Politik Insinuasi Jelang Tahun Politik 2024

- 4 Juli 2023, 16:21 WIB
Dr. I Ketut Suar Adnyana, M.Hum.
Dr. I Ketut Suar Adnyana, M.Hum. /Istimewa/Pikiran Rakyat Ringtimes Bali/

Oleh Dr. I Ketut Suar Adnyana, M.Hum.

Dosen Universitas Dwijendra

RINGTIMES BALI - Bahasa yang digunakan dalam dunia perpolitikan dipakai untuk adu argumentasi program dan bahkan bahasa digunakan untuk menyerang lawan politik. Serangan terhadap lawan politik dapat dilakukan secara langsung maupun tidak langsung. Serangan secara  tidak langsung dapat menggunakan tuduhan tidak langsung (insinuasi). Mengapa insinuasi dianggap cara tepat untuk menyerang lawan. Dengan menggunakan insinuasi orang yang menyindir akan terselamatkan karena menuduh lawan politik  secara tidak langsung.

Dari sudut pandang kelinguistikan, penggunaan insinuasi merupakan bagian dari strategi linguistik. Strategi linguistik ada dua jenis yaitu strategi langsung dan strategi tidak langsung. Insinuasi termasuk strategi yang tidak langsung.

Penggunaan strategi yang tidak langsung memiliki nilai kesopanan yang lebih baik dibandingkan dengan strategi langsung. Apakah cara ini merupakan strategi yang digunakan kontestasi politik orang Timur? Jawabannya tentu tidak. Politik insinuasi juga diterapkan di Amerika Serikat.
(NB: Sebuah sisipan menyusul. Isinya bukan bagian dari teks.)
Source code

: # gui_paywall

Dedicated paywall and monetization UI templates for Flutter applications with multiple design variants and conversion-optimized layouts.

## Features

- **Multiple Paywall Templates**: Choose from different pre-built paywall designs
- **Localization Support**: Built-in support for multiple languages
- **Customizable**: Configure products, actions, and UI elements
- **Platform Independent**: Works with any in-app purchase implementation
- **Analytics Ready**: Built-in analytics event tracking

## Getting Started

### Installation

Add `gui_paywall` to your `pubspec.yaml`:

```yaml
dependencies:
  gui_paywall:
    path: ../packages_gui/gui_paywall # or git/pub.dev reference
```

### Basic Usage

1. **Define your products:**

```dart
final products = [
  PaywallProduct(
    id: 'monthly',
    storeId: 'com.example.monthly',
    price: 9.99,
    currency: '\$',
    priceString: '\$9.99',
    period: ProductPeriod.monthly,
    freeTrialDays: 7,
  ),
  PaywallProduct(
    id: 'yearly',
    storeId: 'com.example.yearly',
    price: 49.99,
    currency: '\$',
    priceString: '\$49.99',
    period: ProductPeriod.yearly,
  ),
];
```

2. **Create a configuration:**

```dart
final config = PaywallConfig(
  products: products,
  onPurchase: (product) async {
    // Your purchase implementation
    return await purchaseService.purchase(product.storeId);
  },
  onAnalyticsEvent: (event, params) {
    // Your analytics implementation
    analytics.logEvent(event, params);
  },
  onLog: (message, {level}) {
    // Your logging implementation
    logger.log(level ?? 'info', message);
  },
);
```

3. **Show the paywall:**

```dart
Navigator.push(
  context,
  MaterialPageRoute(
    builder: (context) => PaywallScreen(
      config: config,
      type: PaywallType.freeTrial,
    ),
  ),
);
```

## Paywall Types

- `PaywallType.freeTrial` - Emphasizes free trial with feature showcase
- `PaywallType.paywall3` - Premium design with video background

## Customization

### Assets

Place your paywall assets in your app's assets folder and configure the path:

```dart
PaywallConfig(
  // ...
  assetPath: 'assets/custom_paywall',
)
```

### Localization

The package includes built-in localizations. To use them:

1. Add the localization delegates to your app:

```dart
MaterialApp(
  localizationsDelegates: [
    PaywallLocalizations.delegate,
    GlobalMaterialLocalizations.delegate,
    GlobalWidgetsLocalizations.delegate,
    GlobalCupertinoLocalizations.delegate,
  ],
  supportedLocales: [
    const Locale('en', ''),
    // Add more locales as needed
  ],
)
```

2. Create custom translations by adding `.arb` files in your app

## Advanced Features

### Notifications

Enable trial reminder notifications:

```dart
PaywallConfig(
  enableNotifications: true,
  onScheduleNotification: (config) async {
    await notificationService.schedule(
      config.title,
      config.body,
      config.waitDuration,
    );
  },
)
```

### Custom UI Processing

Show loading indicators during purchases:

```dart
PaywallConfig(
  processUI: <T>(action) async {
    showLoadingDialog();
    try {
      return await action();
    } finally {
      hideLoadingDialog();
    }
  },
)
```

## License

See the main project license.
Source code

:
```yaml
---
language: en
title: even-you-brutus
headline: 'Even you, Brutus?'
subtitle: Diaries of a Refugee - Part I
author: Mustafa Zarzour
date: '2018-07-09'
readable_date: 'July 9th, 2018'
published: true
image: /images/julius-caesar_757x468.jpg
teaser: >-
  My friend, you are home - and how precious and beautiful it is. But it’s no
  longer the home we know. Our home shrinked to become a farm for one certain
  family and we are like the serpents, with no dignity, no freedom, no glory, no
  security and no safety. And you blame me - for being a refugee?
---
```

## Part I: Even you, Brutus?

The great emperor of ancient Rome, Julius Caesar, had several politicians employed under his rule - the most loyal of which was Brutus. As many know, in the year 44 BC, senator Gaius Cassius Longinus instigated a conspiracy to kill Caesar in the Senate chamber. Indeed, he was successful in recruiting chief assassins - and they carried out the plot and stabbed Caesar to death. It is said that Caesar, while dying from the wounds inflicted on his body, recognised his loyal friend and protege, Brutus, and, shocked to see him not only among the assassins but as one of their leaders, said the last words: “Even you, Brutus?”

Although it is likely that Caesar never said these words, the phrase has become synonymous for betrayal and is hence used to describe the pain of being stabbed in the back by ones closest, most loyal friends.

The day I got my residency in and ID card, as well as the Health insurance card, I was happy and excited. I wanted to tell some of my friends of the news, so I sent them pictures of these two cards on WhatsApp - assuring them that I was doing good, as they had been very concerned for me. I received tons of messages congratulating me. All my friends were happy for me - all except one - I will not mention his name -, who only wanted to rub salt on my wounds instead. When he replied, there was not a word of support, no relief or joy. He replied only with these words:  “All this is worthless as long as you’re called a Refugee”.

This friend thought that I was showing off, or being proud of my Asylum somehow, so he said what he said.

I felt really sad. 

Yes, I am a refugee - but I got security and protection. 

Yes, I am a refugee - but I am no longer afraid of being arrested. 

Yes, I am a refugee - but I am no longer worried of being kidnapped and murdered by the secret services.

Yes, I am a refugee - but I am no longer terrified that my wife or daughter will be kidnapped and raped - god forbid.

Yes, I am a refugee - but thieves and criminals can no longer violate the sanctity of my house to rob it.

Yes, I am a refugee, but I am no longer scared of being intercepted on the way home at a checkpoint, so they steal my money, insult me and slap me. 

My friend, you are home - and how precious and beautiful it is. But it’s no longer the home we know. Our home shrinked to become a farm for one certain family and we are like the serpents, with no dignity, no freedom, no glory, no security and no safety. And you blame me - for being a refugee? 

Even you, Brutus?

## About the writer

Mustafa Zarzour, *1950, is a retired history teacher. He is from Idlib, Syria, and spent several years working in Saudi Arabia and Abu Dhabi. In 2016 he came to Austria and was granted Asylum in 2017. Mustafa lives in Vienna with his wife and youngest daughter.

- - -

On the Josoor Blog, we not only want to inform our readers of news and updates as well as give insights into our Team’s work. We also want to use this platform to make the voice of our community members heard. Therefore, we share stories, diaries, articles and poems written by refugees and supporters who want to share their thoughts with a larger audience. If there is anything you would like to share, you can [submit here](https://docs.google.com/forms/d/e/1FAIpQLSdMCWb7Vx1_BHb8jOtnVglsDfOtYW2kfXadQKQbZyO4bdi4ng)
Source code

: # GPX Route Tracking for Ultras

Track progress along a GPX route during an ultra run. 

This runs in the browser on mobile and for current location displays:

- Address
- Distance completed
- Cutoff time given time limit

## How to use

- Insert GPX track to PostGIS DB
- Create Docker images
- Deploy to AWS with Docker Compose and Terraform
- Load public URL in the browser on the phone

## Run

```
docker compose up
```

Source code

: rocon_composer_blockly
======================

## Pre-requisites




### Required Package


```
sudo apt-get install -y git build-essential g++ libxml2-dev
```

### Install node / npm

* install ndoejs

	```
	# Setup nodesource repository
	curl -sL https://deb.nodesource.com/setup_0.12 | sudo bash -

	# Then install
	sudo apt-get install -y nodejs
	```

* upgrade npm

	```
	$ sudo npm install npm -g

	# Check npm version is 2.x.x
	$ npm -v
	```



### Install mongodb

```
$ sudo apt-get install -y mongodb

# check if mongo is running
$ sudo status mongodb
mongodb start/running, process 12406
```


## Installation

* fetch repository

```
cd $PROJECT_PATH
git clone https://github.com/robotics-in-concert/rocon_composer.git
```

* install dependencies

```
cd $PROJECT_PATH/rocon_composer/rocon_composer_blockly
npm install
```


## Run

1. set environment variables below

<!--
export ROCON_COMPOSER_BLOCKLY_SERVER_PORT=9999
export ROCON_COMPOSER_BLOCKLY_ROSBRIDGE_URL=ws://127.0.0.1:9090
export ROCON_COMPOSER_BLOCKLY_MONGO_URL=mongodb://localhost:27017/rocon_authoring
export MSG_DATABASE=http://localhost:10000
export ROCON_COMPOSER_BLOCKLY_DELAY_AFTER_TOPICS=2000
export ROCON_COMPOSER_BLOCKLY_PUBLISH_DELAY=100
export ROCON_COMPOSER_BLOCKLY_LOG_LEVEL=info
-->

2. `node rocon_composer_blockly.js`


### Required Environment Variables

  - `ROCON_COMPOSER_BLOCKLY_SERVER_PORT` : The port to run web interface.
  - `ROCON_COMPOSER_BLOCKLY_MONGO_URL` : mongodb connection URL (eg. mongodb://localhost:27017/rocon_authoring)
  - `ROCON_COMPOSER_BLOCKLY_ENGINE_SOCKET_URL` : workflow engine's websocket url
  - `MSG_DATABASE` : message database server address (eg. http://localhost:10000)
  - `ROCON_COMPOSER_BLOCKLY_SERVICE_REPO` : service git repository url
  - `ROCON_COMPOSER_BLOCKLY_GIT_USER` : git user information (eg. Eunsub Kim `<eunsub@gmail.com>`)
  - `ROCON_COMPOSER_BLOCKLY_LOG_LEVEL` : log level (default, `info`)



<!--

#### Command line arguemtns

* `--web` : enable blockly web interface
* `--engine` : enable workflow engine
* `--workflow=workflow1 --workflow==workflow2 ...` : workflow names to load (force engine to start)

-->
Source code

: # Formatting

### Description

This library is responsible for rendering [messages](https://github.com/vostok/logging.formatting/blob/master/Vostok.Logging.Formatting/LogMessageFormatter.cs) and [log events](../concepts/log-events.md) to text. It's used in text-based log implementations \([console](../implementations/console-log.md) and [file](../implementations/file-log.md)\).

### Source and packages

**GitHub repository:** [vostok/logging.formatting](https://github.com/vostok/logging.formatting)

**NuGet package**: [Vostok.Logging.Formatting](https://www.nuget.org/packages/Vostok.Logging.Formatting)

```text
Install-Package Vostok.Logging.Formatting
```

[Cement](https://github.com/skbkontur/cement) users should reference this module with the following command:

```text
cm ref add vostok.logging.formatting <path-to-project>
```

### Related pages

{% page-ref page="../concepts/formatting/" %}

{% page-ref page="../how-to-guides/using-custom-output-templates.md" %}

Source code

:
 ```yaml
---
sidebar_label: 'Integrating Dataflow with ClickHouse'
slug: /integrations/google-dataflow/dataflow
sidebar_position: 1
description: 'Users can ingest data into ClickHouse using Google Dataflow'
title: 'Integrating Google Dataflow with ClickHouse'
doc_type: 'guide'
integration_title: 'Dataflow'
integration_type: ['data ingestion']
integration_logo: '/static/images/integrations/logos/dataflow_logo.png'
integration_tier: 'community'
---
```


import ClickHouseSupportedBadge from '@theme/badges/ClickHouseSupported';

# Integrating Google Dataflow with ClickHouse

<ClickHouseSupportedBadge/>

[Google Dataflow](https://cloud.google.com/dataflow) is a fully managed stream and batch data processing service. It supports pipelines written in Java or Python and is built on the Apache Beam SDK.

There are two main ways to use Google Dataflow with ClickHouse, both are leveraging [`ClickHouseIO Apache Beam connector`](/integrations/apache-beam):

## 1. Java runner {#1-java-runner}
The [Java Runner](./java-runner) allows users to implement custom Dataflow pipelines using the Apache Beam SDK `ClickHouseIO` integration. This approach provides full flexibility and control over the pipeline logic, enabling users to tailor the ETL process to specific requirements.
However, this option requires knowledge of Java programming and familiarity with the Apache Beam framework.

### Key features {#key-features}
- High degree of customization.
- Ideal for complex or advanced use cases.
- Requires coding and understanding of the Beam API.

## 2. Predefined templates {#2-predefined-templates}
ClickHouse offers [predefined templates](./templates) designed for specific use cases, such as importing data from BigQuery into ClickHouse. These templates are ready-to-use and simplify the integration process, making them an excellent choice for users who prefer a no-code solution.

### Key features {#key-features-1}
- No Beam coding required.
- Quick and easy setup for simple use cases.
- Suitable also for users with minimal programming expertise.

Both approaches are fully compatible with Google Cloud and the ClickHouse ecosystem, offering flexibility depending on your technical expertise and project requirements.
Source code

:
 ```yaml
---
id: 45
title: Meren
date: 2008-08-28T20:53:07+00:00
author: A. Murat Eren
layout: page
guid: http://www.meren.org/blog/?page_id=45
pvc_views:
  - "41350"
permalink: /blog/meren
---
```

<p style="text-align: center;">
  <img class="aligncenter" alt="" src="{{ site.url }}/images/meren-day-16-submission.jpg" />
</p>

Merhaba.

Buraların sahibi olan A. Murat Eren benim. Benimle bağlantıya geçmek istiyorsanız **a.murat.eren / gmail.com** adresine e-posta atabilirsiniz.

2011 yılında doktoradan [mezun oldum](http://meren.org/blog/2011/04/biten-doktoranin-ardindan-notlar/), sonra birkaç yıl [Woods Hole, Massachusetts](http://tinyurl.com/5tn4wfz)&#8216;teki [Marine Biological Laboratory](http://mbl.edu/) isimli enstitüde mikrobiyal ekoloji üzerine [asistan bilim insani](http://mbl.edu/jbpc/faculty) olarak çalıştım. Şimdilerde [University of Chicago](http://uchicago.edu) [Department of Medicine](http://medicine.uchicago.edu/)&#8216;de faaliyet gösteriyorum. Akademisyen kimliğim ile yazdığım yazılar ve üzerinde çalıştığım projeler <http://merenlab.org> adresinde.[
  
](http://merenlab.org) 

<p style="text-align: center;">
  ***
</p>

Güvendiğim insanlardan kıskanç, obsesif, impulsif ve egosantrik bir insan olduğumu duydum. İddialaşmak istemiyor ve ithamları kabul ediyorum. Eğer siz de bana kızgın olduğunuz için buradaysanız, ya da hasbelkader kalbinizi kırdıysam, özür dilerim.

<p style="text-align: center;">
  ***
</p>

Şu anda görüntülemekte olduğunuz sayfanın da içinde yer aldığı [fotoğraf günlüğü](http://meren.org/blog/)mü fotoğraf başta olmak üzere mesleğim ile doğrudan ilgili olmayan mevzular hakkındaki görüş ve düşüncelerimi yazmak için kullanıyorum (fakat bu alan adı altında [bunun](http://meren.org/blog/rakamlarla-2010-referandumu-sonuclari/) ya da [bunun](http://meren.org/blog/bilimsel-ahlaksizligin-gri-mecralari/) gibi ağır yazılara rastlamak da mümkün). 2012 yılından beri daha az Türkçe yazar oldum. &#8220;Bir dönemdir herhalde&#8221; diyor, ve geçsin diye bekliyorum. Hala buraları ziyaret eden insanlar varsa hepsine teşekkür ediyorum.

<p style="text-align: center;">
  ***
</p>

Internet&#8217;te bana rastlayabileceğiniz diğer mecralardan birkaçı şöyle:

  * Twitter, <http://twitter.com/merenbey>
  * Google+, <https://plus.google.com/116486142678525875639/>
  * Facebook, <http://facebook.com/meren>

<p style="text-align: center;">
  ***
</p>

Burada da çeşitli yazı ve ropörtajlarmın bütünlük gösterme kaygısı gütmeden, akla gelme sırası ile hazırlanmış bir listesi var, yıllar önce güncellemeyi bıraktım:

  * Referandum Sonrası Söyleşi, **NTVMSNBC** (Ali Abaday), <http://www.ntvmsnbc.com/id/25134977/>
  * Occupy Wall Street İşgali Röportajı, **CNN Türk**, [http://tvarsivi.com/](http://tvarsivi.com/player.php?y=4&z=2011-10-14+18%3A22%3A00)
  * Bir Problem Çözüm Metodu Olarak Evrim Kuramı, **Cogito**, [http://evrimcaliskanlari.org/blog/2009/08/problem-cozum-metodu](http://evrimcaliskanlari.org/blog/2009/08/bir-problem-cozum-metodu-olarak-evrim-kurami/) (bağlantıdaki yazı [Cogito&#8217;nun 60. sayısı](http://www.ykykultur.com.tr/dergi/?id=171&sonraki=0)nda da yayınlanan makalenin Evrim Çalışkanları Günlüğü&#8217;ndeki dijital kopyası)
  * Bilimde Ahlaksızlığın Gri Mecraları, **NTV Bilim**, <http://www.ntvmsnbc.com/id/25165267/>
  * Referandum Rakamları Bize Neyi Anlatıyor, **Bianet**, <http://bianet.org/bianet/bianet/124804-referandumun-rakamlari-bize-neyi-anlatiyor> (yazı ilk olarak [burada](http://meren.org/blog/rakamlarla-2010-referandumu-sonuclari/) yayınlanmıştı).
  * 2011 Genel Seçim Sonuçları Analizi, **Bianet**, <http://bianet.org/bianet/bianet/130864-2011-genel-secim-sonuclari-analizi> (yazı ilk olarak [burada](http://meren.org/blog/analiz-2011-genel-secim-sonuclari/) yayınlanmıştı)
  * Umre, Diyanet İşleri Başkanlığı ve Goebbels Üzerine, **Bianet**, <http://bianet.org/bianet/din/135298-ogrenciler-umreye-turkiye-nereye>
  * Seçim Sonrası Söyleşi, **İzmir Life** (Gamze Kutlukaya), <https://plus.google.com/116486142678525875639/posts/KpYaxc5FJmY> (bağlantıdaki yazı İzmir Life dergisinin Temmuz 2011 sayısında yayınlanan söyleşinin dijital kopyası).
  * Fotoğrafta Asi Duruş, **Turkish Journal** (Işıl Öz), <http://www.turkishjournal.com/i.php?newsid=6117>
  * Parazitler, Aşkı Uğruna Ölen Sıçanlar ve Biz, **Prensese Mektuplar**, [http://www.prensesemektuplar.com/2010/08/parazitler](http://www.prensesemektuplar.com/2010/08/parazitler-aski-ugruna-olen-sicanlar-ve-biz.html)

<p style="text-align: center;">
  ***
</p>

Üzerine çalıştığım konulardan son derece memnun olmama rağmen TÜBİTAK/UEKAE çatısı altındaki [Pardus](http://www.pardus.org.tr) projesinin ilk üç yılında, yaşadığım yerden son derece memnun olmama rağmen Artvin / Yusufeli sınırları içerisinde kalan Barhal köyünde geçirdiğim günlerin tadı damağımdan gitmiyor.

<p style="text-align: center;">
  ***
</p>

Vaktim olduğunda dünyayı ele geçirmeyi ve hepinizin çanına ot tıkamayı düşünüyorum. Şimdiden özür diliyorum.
Penerapan  politik insinuasi menjadi salah satu kunci kemenangan Trump dalam perburuan kekuasaan menuju Gedung Putih.

Selanjutnya, Trump terus mempertahankan secara picik gaya insinuatifnya untuk menyergap lawan-lawan politiknya. Celakanya, sebagian dari mereka kemudian menggunakan strategi serupa untuk menohok balik Trump hanya untuk menghasilkan friksi politik yang nyaris tanpa akhir. (dikutip dari https://www.beritasatu.com/opini/5892/republik-insinuasi).

Cara ini tidak memberikan pendidikan politik  bagi generasi muda. Insinuasi terkadang tidak berbasis data. Ini identik dengan fitnah. Cara berpolitik seperti ini merupakan sebuah pembodohan bagi generasi muda. Tentu dengan saling lempar fitnah, kegaduhan dalam masyarakat tidak terhindarkan.

Seolah-olah Indonesia tidak pernah sepi dengan kegaduhan. Kegaduhan tidak saja jelang tahun politik tetapi setelah tahun politik kegaduhan terus terjadi. Hater-hater pemerintah selalu mengkritik pemerintah tanpa dasar yang jelas. Ini tentu menyesatkan. Mengapa sikap legowo tidak ditunjukkan oleh partai yang kalah dalam kontestasi? Pengamat politik juga mengkritik pemerintah seolah-olah pemerintah tidak ada benarnya. Pengamat tersebut memposisikan dirinya dalam posisi yang selalu benar.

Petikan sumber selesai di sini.